Mit der für die Finanzierung der Flughafenfeuerwehr nötigen Änderung des Bremischen Hilfeleistungsgesetzes im Dezember habe Bremen darauf geachtet, dass es sich bei den Finanzhilfen nicht um unzulässige Zuweisungen handele, sagt Behrendt. „Und weil das alles zeitlich vor dem Beschluss des Klimavorbehalts stattgefunden hat, fürchten wir, dass der deswegen nicht greift.“ Allerdings: Der Haushalt für dieses und nächstes Jahr ist ja noch gar nicht verhandelt, geschweige denn beschlossen worden.
„Die Kostenübernahme der Flughafenfeuerwehr konterkariert nicht mit den Klimaschutzzielen“, sagt auf taz-Anfrage Sebastian Rösener, Sprecher der zuständigen Häfensenatorin Claudia Schilling (SPD). „Sofern es in den Haushaltsverhandlungen beschlossen wird, steht einer Auszahlung nichts im Wege.“
LEDs für den Klimaschutz
Selbstverständlich werde jede Investition auch daraufhin überprüft, inwieweit sie einen Beitrag zum Klimaschutz leisten werde, „beispielsweise wie aktuell vorgesehen, der Ersatz der Leuchten auf dem Vorfeld durch LEDs“.
Das Geld müsste dringend in eine klimafreundliche Verkehrswende investiert werden, sagt Behrendt.
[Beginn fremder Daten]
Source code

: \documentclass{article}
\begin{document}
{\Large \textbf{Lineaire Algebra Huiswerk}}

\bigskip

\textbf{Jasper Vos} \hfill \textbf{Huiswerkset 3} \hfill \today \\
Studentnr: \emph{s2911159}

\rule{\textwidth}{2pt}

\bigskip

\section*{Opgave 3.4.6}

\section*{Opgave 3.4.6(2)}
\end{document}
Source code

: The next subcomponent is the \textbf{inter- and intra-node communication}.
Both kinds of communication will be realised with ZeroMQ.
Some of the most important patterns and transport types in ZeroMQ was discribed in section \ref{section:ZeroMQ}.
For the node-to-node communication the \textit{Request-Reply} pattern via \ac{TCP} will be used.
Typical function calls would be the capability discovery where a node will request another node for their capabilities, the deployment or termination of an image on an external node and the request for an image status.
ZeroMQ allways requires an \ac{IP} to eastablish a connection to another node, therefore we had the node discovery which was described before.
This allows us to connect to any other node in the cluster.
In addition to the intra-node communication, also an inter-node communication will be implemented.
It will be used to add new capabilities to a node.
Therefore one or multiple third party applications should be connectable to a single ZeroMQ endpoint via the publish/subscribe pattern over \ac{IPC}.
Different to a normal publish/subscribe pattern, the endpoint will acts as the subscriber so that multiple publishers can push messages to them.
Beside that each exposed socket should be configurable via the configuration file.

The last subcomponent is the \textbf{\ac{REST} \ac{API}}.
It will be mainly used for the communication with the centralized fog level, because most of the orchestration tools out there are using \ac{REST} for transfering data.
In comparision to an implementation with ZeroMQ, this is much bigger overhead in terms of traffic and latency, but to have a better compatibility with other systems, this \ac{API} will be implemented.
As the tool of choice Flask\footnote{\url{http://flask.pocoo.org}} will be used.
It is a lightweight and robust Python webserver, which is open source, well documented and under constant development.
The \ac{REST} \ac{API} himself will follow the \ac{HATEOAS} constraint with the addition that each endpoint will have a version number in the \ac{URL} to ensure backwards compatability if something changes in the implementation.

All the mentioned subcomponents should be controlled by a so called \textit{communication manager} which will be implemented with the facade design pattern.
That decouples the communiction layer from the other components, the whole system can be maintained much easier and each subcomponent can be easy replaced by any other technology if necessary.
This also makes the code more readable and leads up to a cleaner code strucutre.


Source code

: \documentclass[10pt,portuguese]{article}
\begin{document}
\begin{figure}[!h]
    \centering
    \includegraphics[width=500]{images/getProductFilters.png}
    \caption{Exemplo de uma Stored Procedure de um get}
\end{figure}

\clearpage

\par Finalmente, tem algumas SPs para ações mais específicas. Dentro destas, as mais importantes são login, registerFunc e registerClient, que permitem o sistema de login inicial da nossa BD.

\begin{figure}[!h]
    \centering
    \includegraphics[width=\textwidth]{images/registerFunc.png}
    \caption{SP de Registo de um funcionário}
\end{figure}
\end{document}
Für den Flughafen hingegen dürfte es überhaupt kein Problem sein, jährlich 4,2 Millionen Euro und mehr zusätzlich einzunehmen: „Diese Summe entspricht ja nicht einmal zwei Euro pro Passagier im Jahr – der Flughafen soll also gefälligst seine Preise erhöhen und sich das Geld von seinen Kunden holen!“
Von einer Preiserhöhung ist der Flughafen freilich weit entfernt – im Gegenteil: Seit 1. Februar gewährt er im Rahmen einer neuen Entgeltordnung sogar noch Rabatt: Für Fluglinien, die Verbindungen ab Bremen ausbauen oder neu einrichten, gibt es künftig einen Nachlass von anfänglich satten 85 Prozent auf die Start- und Landegebühren. „Absurd“, sagt dazu Behrendt.
„Kleine Flughäfen arbeiten defizitär und werden deswegen subventioniert – bloß, um dann auch noch untereinander mit Rabatten in den Wettbewerb zu treten.“ Damit würden Dumping-Preise für Flüge noch befördert statt Alternativen wie ein länderübergreifender Bahnverkehr.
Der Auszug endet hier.